Work task →
Your response should contain only the lines running from the top of the data below through the line with "Recently, experimental research", both included. Pictures must be omitted.

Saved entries
____

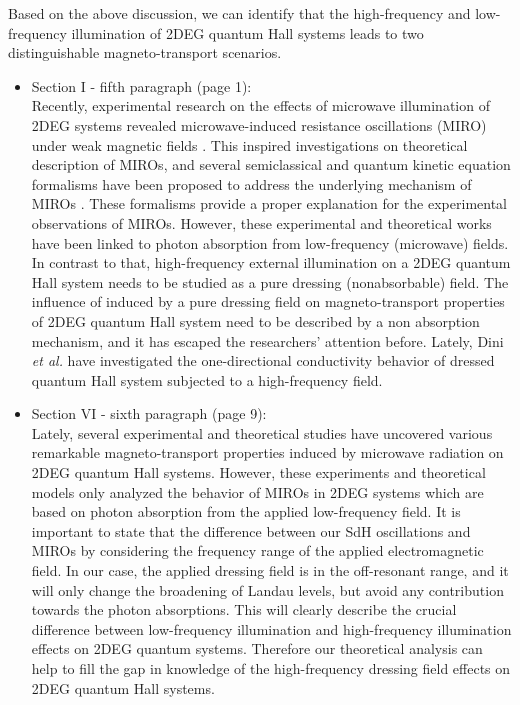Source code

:\documentclass{article}
\begin{document}
Based on the above discussion, we can identify that the high-frequency and low-frequency illumination of 2DEG quantum Hall systems leads to two distinguishable
magneto-transport scenarios.

\begin{itemize}
  \item Section I - fifth paragraph (page 1):\\
  {\color{Red}
  Recently, experimental research on the effects of microwave illumination of 2DEG systems revealed microwave-induced resistance oscillations (MIRO) under weak magnetic fields \cite{zudov01,mani02,zudov03,mani04}.
  This inspired investigations on theoretical description of MIROs, and several semiclassical and quantum kinetic equation formalisms have been proposed to address the underlying mechanism of MIROs \cite{durst03,dmitriev03,dmitriev05,dmitriev09}. These formalisms provide a proper explanation for the experimental observations of MIROs. However, these experimental and theoretical works have been linked to photon absorption from low-frequency (microwave) fields.
  In contrast to that, high-frequency external illumination on a 2DEG quantum Hall system needs to be studied as a pure dressing (nonabsorbable) field.
  The influence of induced by a pure dressing field on
magneto-transport properties of 2DEG quantum Hall system need to be described by a non absorption mechanism, and it has escaped the researchers’ attention before.
  Lately, Dini \textit{et al.} \cite{dini16} have investigated the one-directional conductivity behavior of dressed quantum Hall system subjected to a high-frequency field.
  }
  \item Section VI - sixth paragraph (page 9):\\
  {\color{Red}
  Lately, several experimental \cite{zudov01,mani02,zudov03,mani04} and theoretical \cite{durst03,dmitriev03,dmitriev05,dmitriev09} studies have uncovered various remarkable
magneto-transport properties induced by microwave radiation on 2DEG quantum Hall systems. However, these experiments and theoretical models only analyzed the behavior of MIROs in 2DEG systems which are based on photon absorption from the applied low-frequency field.
  It is important to state that the difference between our SdH oscillations and MIROs \cite{zudov01,mani02,zudov03,mani04} by considering the frequency range of the applied electromagnetic field. In our case, the applied dressing field is in the off-resonant range, and it will only change the broadening of Landau levels, but avoid any contribution towards the photon absorptions. This will clearly describe the crucial difference between low-frequency illumination and high-frequency illumination effects on 2DEG quantum systems. Therefore our theoretical analysis can help to fill the gap in knowledge of the high-frequency dressing field effects on 2DEG quantum Hall systems.
  }
\end{itemize}
\end{document}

____

Task solution →
Source code

:\documentclass{article}
\begin{document}
Based on the above discussion, we can identify that the high-frequency and low-frequency illumination of 2DEG quantum Hall systems leads to two distinguishable
magneto-transport scenarios.

\begin{itemize}
  \item Section I - fifth paragraph (page 1):\\
  {\color{Red}
  Recently, experimental research on the effects of microwave illumination of 2DEG systems revealed microwave-induced resistance oscillations (MIRO) under weak magnetic fields \cite{zudov01,mani02,zudov03,mani04}.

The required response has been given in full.